The entries are to be printed again word for word, but no picture may appear.

***** SUPPLIED DATA

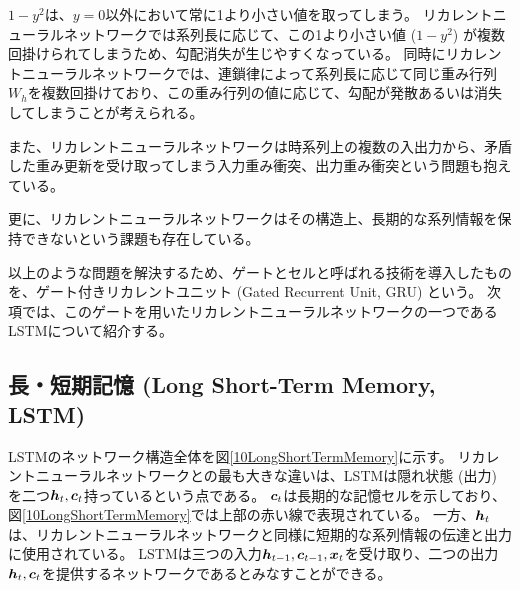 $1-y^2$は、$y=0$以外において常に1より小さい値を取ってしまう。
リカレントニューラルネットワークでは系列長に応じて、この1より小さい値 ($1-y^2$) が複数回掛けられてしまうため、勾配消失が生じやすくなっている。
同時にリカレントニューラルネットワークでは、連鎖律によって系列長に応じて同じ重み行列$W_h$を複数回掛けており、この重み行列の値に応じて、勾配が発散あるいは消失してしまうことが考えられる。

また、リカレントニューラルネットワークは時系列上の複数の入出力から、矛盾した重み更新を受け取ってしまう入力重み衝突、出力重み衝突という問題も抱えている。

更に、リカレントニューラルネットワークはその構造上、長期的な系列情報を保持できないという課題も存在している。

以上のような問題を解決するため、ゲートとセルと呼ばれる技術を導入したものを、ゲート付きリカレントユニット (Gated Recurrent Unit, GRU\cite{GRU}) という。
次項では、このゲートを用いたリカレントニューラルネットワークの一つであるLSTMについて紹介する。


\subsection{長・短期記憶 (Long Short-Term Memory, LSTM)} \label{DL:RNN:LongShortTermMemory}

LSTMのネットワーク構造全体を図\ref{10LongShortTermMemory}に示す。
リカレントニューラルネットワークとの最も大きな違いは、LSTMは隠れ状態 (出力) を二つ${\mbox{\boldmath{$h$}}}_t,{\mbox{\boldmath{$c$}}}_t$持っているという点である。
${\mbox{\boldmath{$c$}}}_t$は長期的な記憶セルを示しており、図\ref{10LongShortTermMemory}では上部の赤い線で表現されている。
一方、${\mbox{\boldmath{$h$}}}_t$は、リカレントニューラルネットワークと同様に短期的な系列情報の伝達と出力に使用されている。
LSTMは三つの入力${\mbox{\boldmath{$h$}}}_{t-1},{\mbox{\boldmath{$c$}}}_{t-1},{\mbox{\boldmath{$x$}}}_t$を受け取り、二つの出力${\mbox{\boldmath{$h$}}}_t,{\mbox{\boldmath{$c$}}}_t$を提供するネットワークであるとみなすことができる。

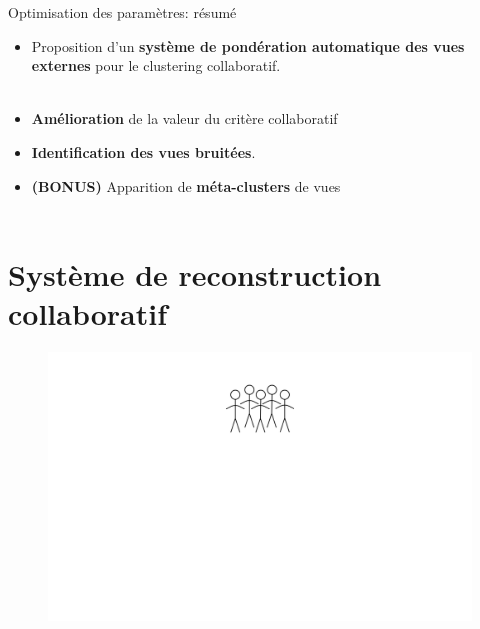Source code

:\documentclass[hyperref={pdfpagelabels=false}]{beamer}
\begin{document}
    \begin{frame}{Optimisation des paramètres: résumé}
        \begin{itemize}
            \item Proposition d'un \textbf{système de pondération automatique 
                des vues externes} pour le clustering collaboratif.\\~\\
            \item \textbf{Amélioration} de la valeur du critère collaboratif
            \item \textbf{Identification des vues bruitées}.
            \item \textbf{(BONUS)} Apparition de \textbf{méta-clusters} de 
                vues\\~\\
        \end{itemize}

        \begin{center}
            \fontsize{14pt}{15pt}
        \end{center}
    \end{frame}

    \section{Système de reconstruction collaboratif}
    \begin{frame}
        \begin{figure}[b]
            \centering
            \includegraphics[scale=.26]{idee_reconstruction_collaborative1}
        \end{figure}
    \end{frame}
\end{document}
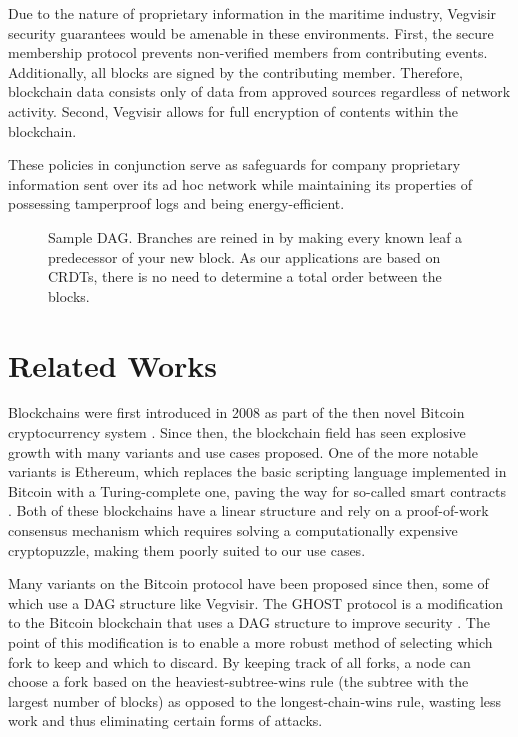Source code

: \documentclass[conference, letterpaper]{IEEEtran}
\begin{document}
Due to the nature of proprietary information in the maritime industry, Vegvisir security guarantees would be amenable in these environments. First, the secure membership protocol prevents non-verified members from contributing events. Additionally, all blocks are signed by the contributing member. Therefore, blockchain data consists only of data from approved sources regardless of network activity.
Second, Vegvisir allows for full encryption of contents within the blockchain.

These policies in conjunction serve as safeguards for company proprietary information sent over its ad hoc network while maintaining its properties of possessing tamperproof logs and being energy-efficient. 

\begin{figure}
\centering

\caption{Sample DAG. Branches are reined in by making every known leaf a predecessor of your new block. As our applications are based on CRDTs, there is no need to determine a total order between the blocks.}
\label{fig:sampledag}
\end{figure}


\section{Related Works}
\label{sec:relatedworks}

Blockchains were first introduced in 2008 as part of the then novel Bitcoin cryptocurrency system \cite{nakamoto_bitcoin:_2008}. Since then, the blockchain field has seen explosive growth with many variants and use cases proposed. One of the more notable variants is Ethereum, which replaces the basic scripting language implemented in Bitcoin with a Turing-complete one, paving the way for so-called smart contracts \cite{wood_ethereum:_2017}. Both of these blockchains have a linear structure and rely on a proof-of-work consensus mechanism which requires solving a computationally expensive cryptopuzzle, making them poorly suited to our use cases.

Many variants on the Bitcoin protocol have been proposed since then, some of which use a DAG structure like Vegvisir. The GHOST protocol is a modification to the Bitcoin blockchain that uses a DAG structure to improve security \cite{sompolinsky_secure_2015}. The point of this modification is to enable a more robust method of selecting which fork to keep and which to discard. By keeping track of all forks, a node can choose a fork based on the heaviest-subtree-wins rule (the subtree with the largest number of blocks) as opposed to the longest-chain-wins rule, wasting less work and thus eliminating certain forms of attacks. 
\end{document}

**********

### SOLUTION FOR THIS PROBLEM:
 $1-y^2$は、$y=0$以外において常に1より小さい値を取ってしまう。
リカレントニューラルネットワークでは系列長に応じて、この1より小さい値 ($1-y^2$) が複数回掛けられてしまうため、勾配消失が生じやすくなっている。
同時にリカレントニューラルネットワークでは、連鎖律によって系列長に応じて同じ重み行列$W_h$を複数回掛けており、この重み行列の値に応じて、勾配が発散あるいは消失してしまうことが考えられる。

また、リカレントニューラルネットワークは時系列上の複数の入出力から、矛盾した重み更新を受け取ってしまう入力重み衝突、出力重み衝突という問題も抱えている。

更に、リカレントニューラルネットワークはその構造上、長期的な系列情報を保持できないという課題も存在している。

以上のような問題を解決するため、ゲートとセルと呼ばれる技術を導入したものを、ゲート付きリカレントユニット (Gated Recurrent Unit, GRU\cite{GRU}) という。
次項では、このゲートを用いたリカレントニューラルネットワークの一つであるLSTMについて紹介する。


\subsection{長・短期記憶 (Long Short-Term Memory, LSTM)} \label{DL:RNN:LongShortTermMemory}

LSTMのネットワーク構造全体を図\ref{10LongShortTermMemory}に示す。
リカレントニューラルネットワークとの最も大きな違いは、LSTMは隠れ状態 (出力) を二つ${\mbox{\boldmath{$h$}}}_t,{\mbox{\boldmath{$c$}}}_t$持っているという点である。
${\mbox{\boldmath{$c$}}}_t$は長期的な記憶セルを示しており、図\ref{10LongShortTermMemory}では上部の赤い線で表現されている。
一方、${\mbox{\boldmath{$h$}}}_t$は、リカレントニューラルネットワークと同様に短期的な系列情報の伝達と出力に使用されている。
LSTMは三つの入力${\mbox{\boldmath{$h$}}}_{t-1},{\mbox{\boldmath{$c$}}}_{t-1},{\mbox{\boldmath{$x$}}}_t$を受け取り、二つの出力${\mbox{\boldmath{$h$}}}_t,{\mbox{\boldmath{$c$}}}_t$を提供するネットワークであるとみなすことができる。

Source code

:\documentclass[hyperref={pdfpagelabels=false}]{beamer}
\begin{document}
    \begin{frame}{Optimisation des paramètres: résumé}
        \begin{itemize}
            \item Proposition d'un \textbf{système de pondération automatique 
                des vues externes} pour le clustering collaboratif.\\~\\
            \item \textbf{Amélioration} de la valeur du critère collaboratif
            \item \textbf{Identification des vues bruitées}.
            \item \textbf{(BONUS)} Apparition de \textbf{méta-clusters} de 
                vues\\~\\
        \end{itemize}

        \begin{center}
            \fontsize{14pt}{15pt}
        \end{center}
    \end{frame}

    \section{Système de reconstruction collaboratif}
    \begin{frame}
        \begin{figure}[b]
            \centering
            \includegraphics[scale=.26]{idee_reconstruction_collaborative1}
        \end{figure}
    \end{frame}
\end{document}
Source code

: \documentclass[conference, letterpaper]{IEEEtran}
\begin{document}
Due to the nature of proprietary information in the maritime industry, Vegvisir security guarantees would be amenable in these environments. First, the secure membership protocol prevents non-verified members from contributing events. Additionally, all blocks are signed by the contributing member. Therefore, blockchain data consists only of data from approved sources regardless of network activity.
Second, Vegvisir allows for full encryption of contents within the blockchain.

These policies in conjunction serve as safeguards for company proprietary information sent over its ad hoc network while maintaining its properties of possessing tamperproof logs and being energy-efficient. 

\begin{figure}
\centering

\caption{Sample DAG. Branches are reined in by making every known leaf a predecessor of your new block. As our applications are based on CRDTs, there is no need to determine a total order between the blocks.}
\label{fig:sampledag}
\end{figure}


\section{Related Works}
\label{sec:relatedworks}

Blockchains were first introduced in 2008 as part of the then novel Bitcoin cryptocurrency system \cite{nakamoto_bitcoin:_2008}. Since then, the blockchain field has seen explosive growth with many variants and use cases proposed. One of the more notable variants is Ethereum, which replaces the basic scripting language implemented in Bitcoin with a Turing-complete one, paving the way for so-called smart contracts \cite{wood_ethereum:_2017}. Both of these blockchains have a linear structure and rely on a proof-of-work consensus mechanism which requires solving a computationally expensive cryptopuzzle, making them poorly suited to our use cases.

Many variants on the Bitcoin protocol have been proposed since then, some of which use a DAG structure like Vegvisir. The GHOST protocol is a modification to the Bitcoin blockchain that uses a DAG structure to improve security \cite{sompolinsky_secure_2015}. The point of this modification is to enable a more robust method of selecting which fork to keep and which to discard. By keeping track of all forks, a node can choose a fork based on the heaviest-subtree-wins rule (the subtree with the largest number of blocks) as opposed to the longest-chain-wins rule, wasting less work and thus eliminating certain forms of attacks. 
\end{document}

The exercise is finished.